Oberhausen..
Es kann dauern, bis die neun Hirne eines Kraken zu einem gemeinsamen Ratschluss kommen. Aber wenn es passiert, dann geht alles ganz schnell. Nach langem Hadern und Zögern hat das sogenannte Oktopus-Orakel im Sea Life Center Oberhausen gestern seinen „Tipp“ für das WM-Viertelfinale Deutschland gegen Argentinien abgegeben. Krake „Paul“ aß das Muschelfleisch aus dem Kästchen mit der deutschen Fahne. Deutschland gewinnt!
Es ist dunkel, es ist stickig. Reichlich Kameramänner und Fotografen drängen sich vor einer etwa drei Quadratmeter großen Scheibe. Doch der wirbellose Weise, für den alle gekommen sind, hockt - gar nicht telegen - in einer mit Steinen vollgestellten Ecke seines Aquariums und hat die Tarnfarbe eines verwaschenen Holland-Trikots angenommen. Im Hintergrund dudeln in einer Endlosschleife WM-Songs wie „Waka Waka“ und „54-74-90-2010“. Doch selbst die singende Nationalmannschaft von 1974 mit „Fußball ist unser Leben“ erträgt man, wenn man nur gleich zum Orakel vorgelassen wird. Paul ist eine Instanz in Fußball-Deutschland. Er hat bei früheren Muschelurteilen dreimal korrekt aus dem deutschen Schälchen genascht und - was ihn noch glaubhafter macht - vor dem zweiten WM-Vorrundenspiel das serbische Schälchen gewählt. Vier Spiele, vier richtige Tipps. Das bekommt sonst nur die Wett-Mafia hin.
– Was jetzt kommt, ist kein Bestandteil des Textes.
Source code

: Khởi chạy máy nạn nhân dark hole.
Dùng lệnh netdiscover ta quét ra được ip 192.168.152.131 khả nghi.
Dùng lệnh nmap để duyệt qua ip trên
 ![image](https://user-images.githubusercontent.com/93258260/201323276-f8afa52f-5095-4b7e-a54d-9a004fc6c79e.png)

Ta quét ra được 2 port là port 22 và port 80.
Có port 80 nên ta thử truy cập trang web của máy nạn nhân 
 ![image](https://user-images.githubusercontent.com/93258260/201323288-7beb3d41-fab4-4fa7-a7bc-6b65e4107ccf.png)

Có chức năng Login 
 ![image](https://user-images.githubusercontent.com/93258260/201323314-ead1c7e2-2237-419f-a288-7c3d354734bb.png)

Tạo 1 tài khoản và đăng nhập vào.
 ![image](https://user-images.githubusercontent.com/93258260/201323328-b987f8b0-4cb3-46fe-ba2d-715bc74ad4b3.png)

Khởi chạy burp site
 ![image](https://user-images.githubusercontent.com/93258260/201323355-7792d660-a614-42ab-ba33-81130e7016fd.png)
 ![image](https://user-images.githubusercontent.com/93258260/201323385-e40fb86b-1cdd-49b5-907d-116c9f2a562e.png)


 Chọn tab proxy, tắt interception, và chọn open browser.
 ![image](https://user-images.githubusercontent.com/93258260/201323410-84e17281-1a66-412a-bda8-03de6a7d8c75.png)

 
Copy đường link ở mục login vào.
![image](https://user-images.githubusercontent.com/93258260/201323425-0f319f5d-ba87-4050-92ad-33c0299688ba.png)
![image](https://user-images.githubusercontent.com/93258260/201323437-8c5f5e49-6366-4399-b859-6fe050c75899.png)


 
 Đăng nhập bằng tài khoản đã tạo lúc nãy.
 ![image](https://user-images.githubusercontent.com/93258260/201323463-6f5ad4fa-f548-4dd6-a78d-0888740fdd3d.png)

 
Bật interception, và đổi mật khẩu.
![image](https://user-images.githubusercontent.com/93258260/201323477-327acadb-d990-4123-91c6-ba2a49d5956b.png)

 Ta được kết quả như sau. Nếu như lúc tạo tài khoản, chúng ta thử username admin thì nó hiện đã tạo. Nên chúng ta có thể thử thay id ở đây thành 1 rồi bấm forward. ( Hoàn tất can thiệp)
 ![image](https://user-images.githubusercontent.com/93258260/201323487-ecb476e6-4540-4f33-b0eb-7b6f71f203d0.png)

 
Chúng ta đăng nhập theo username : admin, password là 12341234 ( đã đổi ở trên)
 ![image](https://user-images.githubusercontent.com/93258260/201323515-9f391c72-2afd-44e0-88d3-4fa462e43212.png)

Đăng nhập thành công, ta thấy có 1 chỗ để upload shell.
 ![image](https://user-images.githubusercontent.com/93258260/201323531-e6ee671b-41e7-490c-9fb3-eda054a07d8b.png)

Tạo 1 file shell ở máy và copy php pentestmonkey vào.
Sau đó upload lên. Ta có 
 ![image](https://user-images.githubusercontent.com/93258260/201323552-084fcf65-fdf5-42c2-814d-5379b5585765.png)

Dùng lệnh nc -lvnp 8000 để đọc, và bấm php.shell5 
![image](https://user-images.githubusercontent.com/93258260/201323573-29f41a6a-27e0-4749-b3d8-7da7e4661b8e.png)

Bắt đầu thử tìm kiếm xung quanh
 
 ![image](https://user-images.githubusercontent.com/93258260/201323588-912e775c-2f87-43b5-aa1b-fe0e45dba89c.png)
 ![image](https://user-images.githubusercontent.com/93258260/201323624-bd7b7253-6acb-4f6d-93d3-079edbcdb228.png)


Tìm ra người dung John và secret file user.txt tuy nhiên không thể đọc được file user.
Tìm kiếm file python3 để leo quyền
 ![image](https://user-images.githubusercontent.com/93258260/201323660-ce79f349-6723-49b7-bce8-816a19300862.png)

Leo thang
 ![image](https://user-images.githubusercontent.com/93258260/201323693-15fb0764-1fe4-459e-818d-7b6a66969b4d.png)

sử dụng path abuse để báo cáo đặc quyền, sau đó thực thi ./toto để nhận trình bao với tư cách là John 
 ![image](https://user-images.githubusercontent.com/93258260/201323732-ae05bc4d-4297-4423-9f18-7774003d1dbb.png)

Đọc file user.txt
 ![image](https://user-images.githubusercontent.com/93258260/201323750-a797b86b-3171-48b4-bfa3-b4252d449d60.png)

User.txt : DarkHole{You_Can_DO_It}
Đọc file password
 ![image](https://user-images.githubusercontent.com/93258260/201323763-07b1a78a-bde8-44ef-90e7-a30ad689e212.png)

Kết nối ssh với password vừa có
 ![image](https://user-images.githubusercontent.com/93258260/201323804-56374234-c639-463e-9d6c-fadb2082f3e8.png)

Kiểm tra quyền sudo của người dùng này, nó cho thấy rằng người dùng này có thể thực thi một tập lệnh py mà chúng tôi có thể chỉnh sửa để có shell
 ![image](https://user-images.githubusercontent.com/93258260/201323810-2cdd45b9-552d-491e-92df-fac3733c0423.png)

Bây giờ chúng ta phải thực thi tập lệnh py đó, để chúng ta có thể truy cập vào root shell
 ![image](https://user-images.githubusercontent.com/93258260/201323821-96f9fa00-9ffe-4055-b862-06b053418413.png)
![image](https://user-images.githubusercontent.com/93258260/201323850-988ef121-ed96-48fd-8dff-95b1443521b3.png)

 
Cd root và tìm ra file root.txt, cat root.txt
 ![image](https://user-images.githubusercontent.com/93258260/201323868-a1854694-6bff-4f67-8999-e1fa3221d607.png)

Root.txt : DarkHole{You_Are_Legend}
Diesmal ziert sich Paul, den Aberglauben einer fußballverrückten Nation zu bedienen. „Ist wohl nicht sein Tag“, sagt Sebastian Krüger, Besucherbetreuer im Sea Life Center. Der 25-Jährige gibt den Dolmetscher des Orakels: „Vielleicht will er uns sagen, dass es ein echtes Geduldspiel wird.“
Acht Arme mit je einem Gehirn halten still. Und auch das Haupthirn sagt den drei Herzen des Oktopus nicht, dass sie jetzt endlich für Deutschland schlagen sollen. „Es sind halt mystische, geheimnisvolle Tiere“, versucht Krüger zu erklären, weshalb dieses Orakel so gut ankommt. Aber eigentlich wird Paul doch nur für seine tolle Quote geachtet. Der wüsste sicher auch, ob’s Gauck oder Wulff wird.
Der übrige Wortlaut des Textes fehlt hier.